Freedom to question, destroy, or ignore the ethical frame does not refer to attacking values but to interpreting the function of an ethical frame whenever it is called upon to order desire. Dismantling the frame is freely acknowledging that desire is not channeled by, regulated by, or limited within ethical discourse. Consequently, a therapist who refers to a “higher value” has colluded with the patient’s wish to transfer, to restrict inquiry within a frame. (Here I am ignoring the therapist who might just say these words as a technique intended to expand the client’s thinking-which is a whole other problem.) I submit on the basis of my clinical mistakes that such an intervention sounds liberating and prompts new explorations within the ethical frame, but that one eventually hears the intensified transference in Job-like self-annihilating derivatives such as, “Yeah, I know, my priorities are always out of whack. ”

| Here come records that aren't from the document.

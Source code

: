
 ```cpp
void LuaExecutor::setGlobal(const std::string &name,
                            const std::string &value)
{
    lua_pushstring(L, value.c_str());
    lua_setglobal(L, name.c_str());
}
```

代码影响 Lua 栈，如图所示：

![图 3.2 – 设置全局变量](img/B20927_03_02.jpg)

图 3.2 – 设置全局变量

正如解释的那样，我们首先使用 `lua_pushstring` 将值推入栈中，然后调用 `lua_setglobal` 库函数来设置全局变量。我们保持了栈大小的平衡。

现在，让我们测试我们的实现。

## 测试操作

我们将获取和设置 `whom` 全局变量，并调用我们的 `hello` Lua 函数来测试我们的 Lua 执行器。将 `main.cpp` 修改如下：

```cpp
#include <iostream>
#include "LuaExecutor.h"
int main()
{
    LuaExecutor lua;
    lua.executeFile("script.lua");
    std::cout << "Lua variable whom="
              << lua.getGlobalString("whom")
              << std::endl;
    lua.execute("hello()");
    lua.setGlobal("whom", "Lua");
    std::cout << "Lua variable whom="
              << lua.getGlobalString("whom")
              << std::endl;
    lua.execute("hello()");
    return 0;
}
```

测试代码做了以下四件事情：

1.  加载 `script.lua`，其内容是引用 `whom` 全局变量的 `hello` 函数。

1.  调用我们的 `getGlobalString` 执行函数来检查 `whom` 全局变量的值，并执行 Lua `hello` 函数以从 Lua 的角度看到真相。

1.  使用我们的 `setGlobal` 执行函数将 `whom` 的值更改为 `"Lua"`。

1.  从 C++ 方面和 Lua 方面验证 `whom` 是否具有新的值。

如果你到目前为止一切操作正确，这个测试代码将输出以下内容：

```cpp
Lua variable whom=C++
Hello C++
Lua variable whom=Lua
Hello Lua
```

To the foregoing discussion of paradox, of structural incongruity between the psychoanalytic frame and theological or ethical frames, must finally be added the compounding puzzle called integration. Pastoral psychotherapists who, through training, reflection, and the well-known “integration of personal and professional identity,” have themselves endorsed the validity of theological and ethical frames would be expected to have special problems pastoring while dismantling. For the psychoanalyst it is unpleasant but not eviscerating to admit that one’s entire profession rests upon theoretical “fiction,” as Freud referred to the pleasure principle/ and employs concepts that “indeed cannot exist,” as Freud characterized his concept of the unconscious. Roustang has contended that professional identity must be based on this acknowledgment in order for conclusive treatment to Occur, in order to avoid reification of the transference. Presumably competent, integrated pastoral psychotherapists would not be able to admit that theology and ethics are similarly fictional, especially not to the extent that they genuinely think, feel, and believe otherwise. To pretend that one does not endorse these frames in order to dissolve transference, or that one does endorse them in order to pastor, is to perpetrate illusions upon clients that will, at best, be revealed as posturing or, at worst, harm psychic growth. As the field of pastoral psychotherapy struggles for self-definition, increased care is required lest the weight of the definition itself become crushing.